Unlike section 41, (click here to read an article on section 41) there is no obligation cast on the transferee to make any inquiries in respect of the property and notice of encumbrances on the part of the transferee will not make the transfer of sale any less a sale free from encumbrances.
Illustration: A (husband) makes his wife (B) accept an immovable property as dower and persuaded her to marry him. The property does not belong to A rather it was his father’s property. B has married A and subsequent after A’s father’s death A has acquired the property by inheritance. Now, the wife (B) is entitled to enforce her claim against her husband under section 43 of TPA.
The second paragraph of section 43 of TPA, 1882 safeguards the rights of the second transferee in good faith and for consideration who has no notice of the option in favor of the first transferee.
Illustration: In the above-mentioned illustration if A (husband) transfers the same property to a bona fide purchaser for value and that purchaser does not have notice about the previous transfer, then the right of the subsequent purchaser will be protected under this section. If B (wife) files a suit to enforce her claim her suit will be dismissed.
Essential Ingredients of Section 43 of TPA, 1882
The followings are the essential ingredients of section 43 of TPA, 1882.
- There must be a fraudulent or erroneous representation by the transferor, having no title or imperfect title to certain immovable property;
- There must be an actual transfer of the immovable property by the transferor;
- The transfer must be for consideration;
- The transferor must have subsequent acquisition of title or interest in the said property.
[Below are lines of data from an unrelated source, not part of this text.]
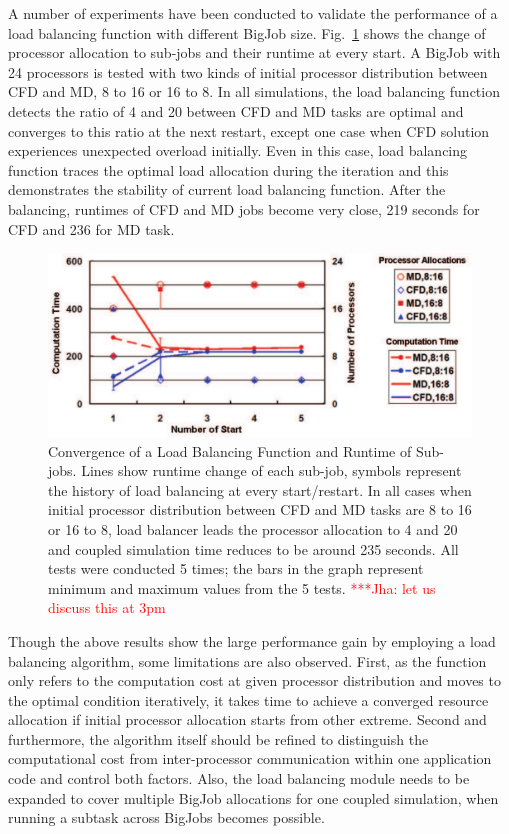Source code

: \documentclass[conference,final]{IEEEtran}
\newcommand{\jhanote}[1]{ {\textcolor{red} { ***Jha: #1 }}}
\newcommand{\jhanote}[1]{}
\begin{document}
A number of experiments have been conducted to validate the performance of a load balancing function with different BigJob size. Fig.~\ref{fig:LB_Graph} shows the change of processor allocation to sub-jobs and their runtime at every start. A BigJob with 24 processors is tested with two kinds of initial processor distribution between CFD and MD, 8 to 16 or 16 to 8. In all simulations, the load balancing function detects the ratio of 4 and 20 between CFD and MD tasks are optimal and converges to this ratio at the next restart, except one case when CFD solution experiences unexpected overload initially. Even in this case, load balancing function traces the optimal load allocation during the iteration and this demonstrates the stability of current load balancing function. After the balancing, runtimes of CFD and MD jobs become very close, 219 seconds for CFD and 236 for MD task.

\begin{figure}
\centering
\includegraphics[scale=0.35]{LB_Graph}
\caption{\small Convergence of a Load Balancing Function and Runtime of Sub-jobs. Lines show runtime change of each sub-job, symbols represent the history of load balancing at every start/restart. In all cases when initial processor distribution between CFD and MD tasks are 8 to 16 or 16 to 8, load balancer leads the processor allocation to 4 and 20 and coupled simulation time reduces to be around 235 seconds. All tests were conducted 5 times; the bars in the graph represent minimum and maximum values from the 5 tests. \jhanote{let us discuss this at 3pm}}
\label{fig:LB_Graph}
\end{figure}


Though the above results show the large performance gain by employing a load balancing algorithm, some limitations are also observed. First, as the function only refers to the computation cost at given processor distribution and moves to the optimal condition iteratively, it takes time to achieve a converged resource allocation if initial processor allocation starts from other extreme. Second and furthermore, the algorithm itself should be refined to distinguish the computational cost from inter-processor communication within one application code and control both factors. Also, the load balancing module needs to be expanded to cover multiple BigJob allocations for one coupled simulation, when running a subtask across BigJobs becomes possible.
\end{document}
Difference Between English Law and Section 43 of TPA
According to English principle, the interest or title which is subsequently acquired by the transferor passes to the transfereewithout any further act of the transferor, in contrast, under section 43 the transfer does not pass automatically but only at the option of the transferee means he has to claim it. Unlike English principle under section 43 the transferee may be defeated by a bona fide purchaser for value without notice.
Effects of Section 43 of TPA, 1882
When the transferor will subsequently acquire the title or interest in the property, at the option of the transferee the transfer will pass to the transferee for value. It is not essential that the option under this section must be exercised immediately after the right to do so is attained.
Applicability of section 43 of TPA, 1882
Section 43 of TPA, 1882 applies in respect of the following cases –
- Spes Successionis
Exceptions to Section 43 of TPA, 1882
Section 43 of TPA, 1882 does not apply regarding the following circumstances –
- Cases where there is no consideration
- If both parties knew the true state of facts regarding the transfer
- Execution sales
- If the transferee is not misled by the fraudulent or erroneous representation of the transferor.
- Transfers by law not transferable
Case References –
Muhammad Hayat v Abdul Rahim 2001 MLD 1524
The transfer contemplated under section 43 of TPA, 1882 must be a transfer which is the outcome of a fraudulent or erroneous mis-representation. Otherwise, this section will not apply.
Omar Ali Sheikh v Shamsul Alam Mridha and Others 55 DLR 257
If a person has a partial interest in a certain property and he transfers a largest interest for value then after subsequent acquisition the transferee is entitled to get the interest so acquired.
Radhasyam Gope v Aktarunnessa Begum PLR 1956 Dacca 181
Under section 43 of TPA, 1882 erroneous representation by the transferor is enough. In contrast under section 115 of the Evidence Act, the misrepresentation must be falsely made and also it must be intentional.